For many years, the nurses have asked for a picture of our founder on the inpatient floor. Through the good graces of two retired Connecticut Hospice nurses, Gen O’Connell and Dianne Puzycki, and portrait painter, Angela Rose Agnello, (daughter of staff nurse), we unveiled the portrait of Florence Wald on the second floor yesterday, to great applause.
We have written elsewhere about our history, and the long list of our accomplishments, but it’s important also to understand just how Florence Wald changed the care of patients with terminal illnesses. After she spent time at the world’s first hospice in London, Saint Christopher’s, she returned with determination to alter the course of end of life care.
At that time, in the early 1970s, people often wouldn’t even say the word “cancer” out loud. Some of you remember when it was referred to as the “Big C”. There were even those who feared that cancer could be contagious, and were afraid to be too close to those who had it. Of course, in those days, the likelihood of survival was much lower. Sometimes, doctors didn’t tell patients, or families, what the course of the disease would be, or that person’s prognosis. This led to people dying without closure, or with survivors only beginning to process their grief.
For all these reasons, Ms. Wald decided early on to focus on the care of cancer patients. She was a force of nature, and was determined to change what many doctors and nurses considered standard practice at the time. Researchers can read many of Florence Wald’s papers, thanks to the Yale School of Nursing.
Of particular concerns was what happened to those left behind, especially children of cancer patients. This might not be considered a good idea by many, but she got involved in the lives of the families, even taking some of the children home with her. She wanted them to have the comfort they weren’t getting in the medical system of that time.
Medicare set up what are now known as COP, Conditions of Participation, and they govern what hospice care needs to include. One of those requirements, 13 months of bereavement care for the survivors, is now practiced everywhere, and most likely came from those early principles espoused by Florence Wald.

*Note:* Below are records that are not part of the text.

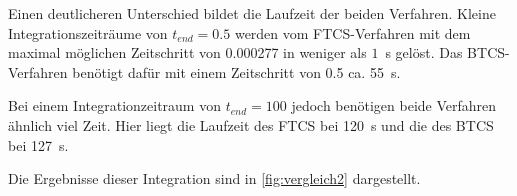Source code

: Einen deutlicheren Unterschied bildet die Laufzeit der beiden Verfahren. Kleine Integrationszeiträume von $t_{end}=0.5$ werden vom FTCS-Verfahren mit dem maximal möglichen Zeitschritt von 0.000277 in weniger als $1$~s gelöst. Das BTCS-Verfahren benötigt dafür mit einem Zeitschritt von 0.5 ca. 55~s.

Bei einem Integrationzeitraum von $t_{end}=100$ jedoch benötigen beide Verfahren ähnlich viel Zeit. Hier liegt die Laufzeit des FTCS bei 120~s und die des BTCS bei 127~s.

Die Ergebnisse dieser Integration sind in \cref{fig:vergleich2} dargestellt.

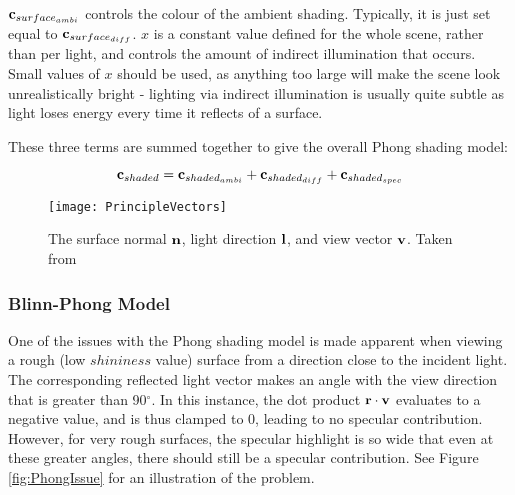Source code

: \begin{math}\mathbf{c}_{surface_{ambi}}\end{math} controls the colour of the ambient shading. Typically, it is just set equal to \begin{math}\mathbf{c}_{surface_{diff}}\end{math}. \begin{math}x\end{math} is a constant value defined for the whole scene, rather than per light, and controls the amount of indirect illumination that occurs. Small values of \begin{math}x\end{math} should be used, as anything too large will make the scene look unrealistically bright - lighting via indirect illumination is usually quite subtle as light loses energy every time it reflects of a surface.

These three terms are summed together to give the overall Phong shading model:

\begin{equation}
	\mathbf{c}_{shaded} = \mathbf{c}_{shaded_{ambi}} + \mathbf{c}_{shaded_{diff}} + \mathbf{c}_{shaded_{spec}}
\end{equation}

\begin{figure}[h]
	\centering
	\texttt{[image: PrincipleVectors]}
	\caption{The surface normal \begin{math}\mathbf{n}\end{math}, light direction \begin{math}\mathbf{l}\end{math}, and view vector \begin{math}\mathbf{v}\end{math}. Taken from~\cite{RTR4}}
	\label{fig:PrincipleVectors}
\end{figure}

\subsubsection{Blinn-Phong Model}

One of the issues with the Phong shading model is made apparent when viewing a rough (low \begin{math}shininess\end{math} value) surface from a direction close to the incident light. The corresponding reflected light vector makes an angle with the view direction that is greater than 90$^{\circ}$. In this instance, the dot product \begin{math}\mathbf{r}\cdot\mathbf{v}\end{math} evaluates to a negative value, and is thus clamped to 0, leading to no specular contribution. However, for very rough surfaces, the specular highlight is so wide that even at these greater angles, there should still be a specular contribution. See Figure \ref{fig:PhongIssue} for an illustration of the problem.

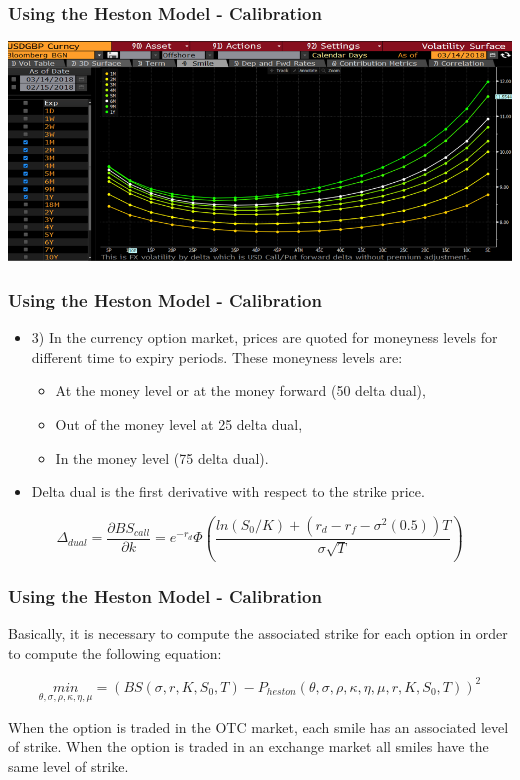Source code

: \documentclass[12pt]{beamer}
\begin{document}
\begin{frame}
\frametitle{Using the Heston Model - Calibration}
\centering
\includegraphics[width=\textwidth]{bloomberg2.png}
\end{frame}

\begin{frame}
\frametitle{Using the Heston Model - Calibration}
\begin{itemize}
  \item 3)	In the currency option market, prices are quoted for moneyness levels for different time to expiry periods. These moneyness levels are:
  \begin{itemize}
    \item At the money level or at the money forward (50 delta dual),
    \item Out of the money level at 25 delta dual,
    \item In the money level (75 delta dual).
  \end{itemize}
  \item Delta dual is the first derivative with respect to the strike price.
\end{itemize}
$$\Delta_{dual}=\frac{\partial BS_{call}}{\partial k}=e^{-r_{d}}\Phi \left(\frac{ln(S_{0}/K)+(r_{d}-r_{f}-\sigma^{2}(0.5))T}{\sigma \sqrt T}\right)$$
\end{frame}


\begin{frame}
\frametitle{Using the Heston Model - Calibration}
Basically, it is necessary to compute the associated strike for each option in order to compute the following equation:

$$\underset{\theta,\sigma,\rho,\kappa,\eta,\mu}{min}=(BS(\sigma,r,K,S_{0},T)-P_{heston}(\theta,\sigma,\rho,\kappa,\eta,\mu,r,K,S_{0},T))^2$$

When the option is traded in the OTC market, each smile has an associated level of strike. When the option is traded in an exchange market all smiles have the same level of strike.
\end{frame}
\end{document}
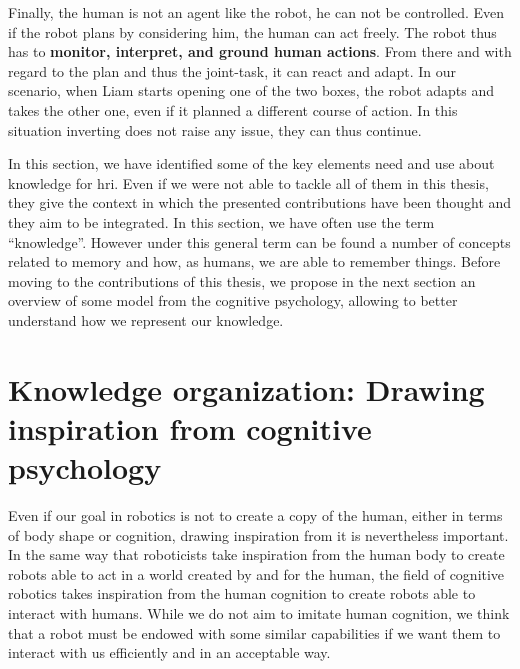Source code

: Finally, the human is not an agent like the robot, he can not be controlled. Even if the robot plans by considering him, the human can act freely. The robot thus has to \textbf{monitor, interpret, and ground human actions}. From there and with regard to the plan and thus the joint-task, it can react and adapt. In our scenario, when Liam starts opening one of the two boxes, the robot adapts and takes the other one, even if it planned a different course of action. In this situation inverting does not raise any issue, they can thus continue.

In this section, we have identified some of the key elements need and use about knowledge for \acrfull{hri}. Even if we were not able to tackle all of them in this thesis, they give the context in which the presented contributions have been thought and they aim to be integrated. In this section, we have often use the term ``knowledge''. However under this general term can be found a number of concepts related to memory and how, as humans, we are able to remember things. Before moving to the contributions of this thesis, we propose in the next section an overview of some model from the cognitive psychology, allowing to better understand how we represent our knowledge.

\section[Knowledge organization]{Knowledge organization: Drawing inspiration from cognitive psychology }

Even if our goal in robotics is not to create a copy of the human, either in terms of body shape or cognition, drawing inspiration from it is nevertheless important. In the same way that roboticists take inspiration from the human body to create robots able to act in a world created by and for the human, the field of cognitive robotics takes inspiration from the human cognition to create robots able to interact with humans. While we do not aim to imitate human cognition, we think that a robot must be endowed with some similar capabilities if we want them to interact with us efficiently and in an acceptable way.

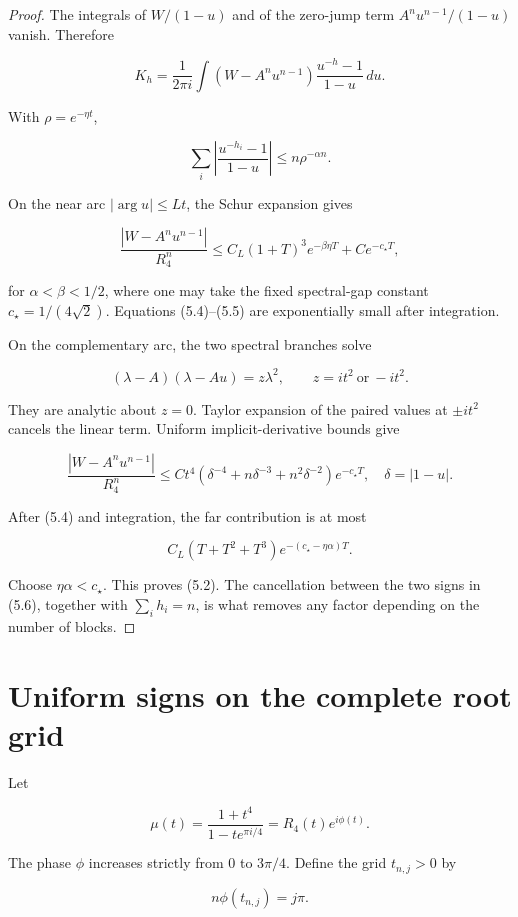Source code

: \documentclass[11pt]{article}
\begin{document}
\begin{proof}


The integrals of $W/(1-u)$ and of the zero-jump term
$A^nu^{n-1}/(1-u)$ vanish.  Therefore

\[
K_h=\frac1{2\pi i}\int
(W-A^nu^{n-1})\frac{u^{-h}-1}{1-u}\,du. \tag{5.3}
\]

With $\rho=e^{-\eta t}$,

\[
\sum_i\left|\frac{u^{-h_i}-1}{1-u}\right|
\le n\rho^{-\alpha n}. \tag{5.4}
\]

On the near arc $|\arg u|\le Lt$, the Schur expansion gives

\[
\frac{|W-A^nu^{n-1}|}{R_4^n}
\le C_L(1+T)^3e^{-\beta\eta T}+Ce^{-c_\star T}, \tag{5.5}
\]

for $\alpha<\beta<1/2$, where one may take the fixed spectral-gap constant
$c_\star=1/(4\sqrt2)$.  Equations (5.4)--(5.5) are exponentially small after
integration.

On the complementary arc, the two spectral branches solve

\[
(\lambda-A)(\lambda-Au)=z\lambda^2,
\qquad z=it^2\ \text{or}\ -it^2. \tag{5.6}
\]

They are analytic about $z=0$.  Taylor expansion of the paired values at
$\pm it^2$ cancels the linear term.  Uniform implicit-derivative bounds give

\[
\frac{|W-A^nu^{n-1}|}{R_4^n}
\le Ct^4(\delta^{-4}+n\delta^{-3}+n^2\delta^{-2})e^{-c_\star T},
\quad \delta=|1-u|. \tag{5.7}
\]

After (5.4) and integration, the far contribution is at most

\[
C_L(T+T^2+T^3)e^{-(c_\star-\eta\alpha)T}.
\]

Choose $\eta\alpha<c_\star$.  This proves (5.2).  The cancellation between the
two signs in (5.6), together with $\sum_i h_i=n$, is what removes any factor
depending on the number of blocks.
\end{proof}


\section{Uniform signs on the complete root grid}


Let

\[
\mu(t)=\frac{1+t^4}{1-te^{\pi i/4}}
=R_4(t)e^{i\phi(t)}.
\]

The phase $\phi$ increases strictly from $0$ to $3\pi/4$.  Define the
grid $t_{n,j}>0$ by

\[
n\phi(t_{n,j})=j\pi. \tag{6.1}
\]
\end{document}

Much of what we consider essential for death with dignity also harks back to those first patients. We now have a Plan of Care for everyone, and patients participate to whatever extent they can in planning for their end of life care. Doctors are now taught in medical school to have those difficult conversations, although many of them say that much more training is necessary. And, even though there is still a tension between the medical profession’s drive to keep patients alive, and the realities of the likely outcomes, we do see people choosing palliative care, when curative treatment becomes risky or speculative.
Cancer is not a verboten word anymore, but our tradition of treating the dying, no matter the cause, continues. We took wonderful care of AIDS patients in the early days of that scourge, and today we accept COVID-positive patients into our care. We try to give patients peace, comfort, freedom from pain, and closure, in whatever form that takes for them.
Florence would have been proud of us when we arranged for a dying man to say goodbye to his horse on our lawn, or when a social worker put another man’s feet into buckets of water pulled up onto his bed, so that he could feel the seawater one last time. Or, when a patient got to experience one last surprise birthday celebration, and share it with her family living on the other side of the country.
We are grateful for the wonderful legacy we have from Florence Wald and those early nurses who toiled alongside her. The world is a better place because of her work, and what better closure could there be to a life?